Exercise instructions: Only the lines that contain the string "PydanticAI" belong in the answer; pull them from the records.

Records for the task:
────────────────────

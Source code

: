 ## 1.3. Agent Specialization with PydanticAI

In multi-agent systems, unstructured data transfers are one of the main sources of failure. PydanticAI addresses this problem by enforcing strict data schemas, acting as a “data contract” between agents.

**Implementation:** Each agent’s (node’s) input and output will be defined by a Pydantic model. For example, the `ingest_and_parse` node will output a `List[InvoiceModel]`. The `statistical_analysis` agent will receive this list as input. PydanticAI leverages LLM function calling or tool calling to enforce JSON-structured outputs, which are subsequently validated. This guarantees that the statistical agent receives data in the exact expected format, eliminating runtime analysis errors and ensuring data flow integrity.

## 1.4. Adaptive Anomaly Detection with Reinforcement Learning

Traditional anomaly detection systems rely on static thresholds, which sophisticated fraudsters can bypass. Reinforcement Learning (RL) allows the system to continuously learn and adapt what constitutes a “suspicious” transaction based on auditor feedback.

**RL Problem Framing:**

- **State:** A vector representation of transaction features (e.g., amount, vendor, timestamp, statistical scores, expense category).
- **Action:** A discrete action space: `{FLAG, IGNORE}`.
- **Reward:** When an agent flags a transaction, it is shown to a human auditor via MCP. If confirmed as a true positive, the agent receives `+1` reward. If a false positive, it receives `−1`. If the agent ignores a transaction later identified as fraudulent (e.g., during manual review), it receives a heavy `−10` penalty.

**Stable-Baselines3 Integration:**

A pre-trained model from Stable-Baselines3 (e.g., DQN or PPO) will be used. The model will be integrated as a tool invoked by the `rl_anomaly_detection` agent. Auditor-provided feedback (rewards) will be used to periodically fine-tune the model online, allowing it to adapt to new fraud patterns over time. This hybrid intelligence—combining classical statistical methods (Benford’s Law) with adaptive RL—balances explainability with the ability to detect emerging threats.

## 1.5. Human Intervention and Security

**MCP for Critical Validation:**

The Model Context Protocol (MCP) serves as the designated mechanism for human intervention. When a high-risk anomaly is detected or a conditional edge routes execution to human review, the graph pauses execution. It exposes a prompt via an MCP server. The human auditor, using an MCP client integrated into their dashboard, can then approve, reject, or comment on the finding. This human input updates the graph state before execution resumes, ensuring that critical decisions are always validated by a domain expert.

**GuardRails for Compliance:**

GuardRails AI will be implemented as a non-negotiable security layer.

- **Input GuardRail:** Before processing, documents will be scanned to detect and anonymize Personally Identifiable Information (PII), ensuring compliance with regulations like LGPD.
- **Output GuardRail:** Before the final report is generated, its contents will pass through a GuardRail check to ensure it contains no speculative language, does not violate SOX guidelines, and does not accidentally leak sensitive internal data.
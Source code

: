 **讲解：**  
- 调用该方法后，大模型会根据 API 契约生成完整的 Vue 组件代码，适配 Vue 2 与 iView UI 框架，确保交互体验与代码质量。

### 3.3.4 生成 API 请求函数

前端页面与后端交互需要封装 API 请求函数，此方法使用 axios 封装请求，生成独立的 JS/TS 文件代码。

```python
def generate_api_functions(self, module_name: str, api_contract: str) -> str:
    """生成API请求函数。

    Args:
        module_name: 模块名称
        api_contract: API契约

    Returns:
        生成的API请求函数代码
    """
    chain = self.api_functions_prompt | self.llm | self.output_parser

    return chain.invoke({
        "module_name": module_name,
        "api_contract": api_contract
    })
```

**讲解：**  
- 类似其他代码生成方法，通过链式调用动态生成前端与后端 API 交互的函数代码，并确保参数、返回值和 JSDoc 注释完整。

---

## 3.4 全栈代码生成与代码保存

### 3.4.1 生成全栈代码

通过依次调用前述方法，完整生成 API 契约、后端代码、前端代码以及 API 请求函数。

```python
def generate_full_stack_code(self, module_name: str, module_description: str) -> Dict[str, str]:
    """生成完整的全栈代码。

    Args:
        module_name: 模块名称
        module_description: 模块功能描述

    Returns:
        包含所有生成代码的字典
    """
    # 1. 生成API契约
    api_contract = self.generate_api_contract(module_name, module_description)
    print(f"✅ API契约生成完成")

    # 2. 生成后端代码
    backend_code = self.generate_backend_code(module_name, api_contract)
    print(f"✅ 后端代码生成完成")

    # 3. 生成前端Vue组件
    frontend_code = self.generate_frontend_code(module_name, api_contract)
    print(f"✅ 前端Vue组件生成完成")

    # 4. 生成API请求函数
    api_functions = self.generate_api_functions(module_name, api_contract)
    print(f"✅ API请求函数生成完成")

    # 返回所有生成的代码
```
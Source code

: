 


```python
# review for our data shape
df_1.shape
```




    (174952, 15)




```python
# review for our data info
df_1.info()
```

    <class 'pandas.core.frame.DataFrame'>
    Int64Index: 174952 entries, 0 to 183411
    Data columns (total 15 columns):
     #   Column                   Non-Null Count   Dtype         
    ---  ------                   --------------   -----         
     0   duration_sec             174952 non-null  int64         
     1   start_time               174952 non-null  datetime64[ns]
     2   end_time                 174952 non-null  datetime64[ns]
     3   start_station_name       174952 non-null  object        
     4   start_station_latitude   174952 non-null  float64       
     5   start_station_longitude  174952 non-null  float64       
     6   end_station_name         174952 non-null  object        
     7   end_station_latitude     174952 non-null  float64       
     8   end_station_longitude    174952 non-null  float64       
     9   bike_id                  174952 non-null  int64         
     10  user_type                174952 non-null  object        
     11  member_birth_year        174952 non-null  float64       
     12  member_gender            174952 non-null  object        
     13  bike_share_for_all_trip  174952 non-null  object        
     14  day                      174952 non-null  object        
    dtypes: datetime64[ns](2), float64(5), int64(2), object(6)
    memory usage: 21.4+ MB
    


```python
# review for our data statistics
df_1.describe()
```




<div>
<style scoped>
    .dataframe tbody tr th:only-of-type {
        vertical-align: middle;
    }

────────────────────

Result of the task:
: ## 1.3. Agent Specialization with PydanticAI
In multi-agent systems, unstructured data transfers are one of the main sources of failure. PydanticAI addresses this problem by enforcing strict data schemas, acting as a “data contract” between agents.
**Implementation:** Each agent’s (node’s) input and output will be defined by a Pydantic model. For example, the `ingest_and_parse` node will output a `List[InvoiceModel]`. The `statistical_analysis` agent will receive this list as input. PydanticAI leverages LLM function calling or tool calling to enforce JSON-structured outputs, which are subsequently validated. This guarantees that the statistical agent receives data in the exact expected format, eliminating runtime analysis errors and ensuring data flow integrity.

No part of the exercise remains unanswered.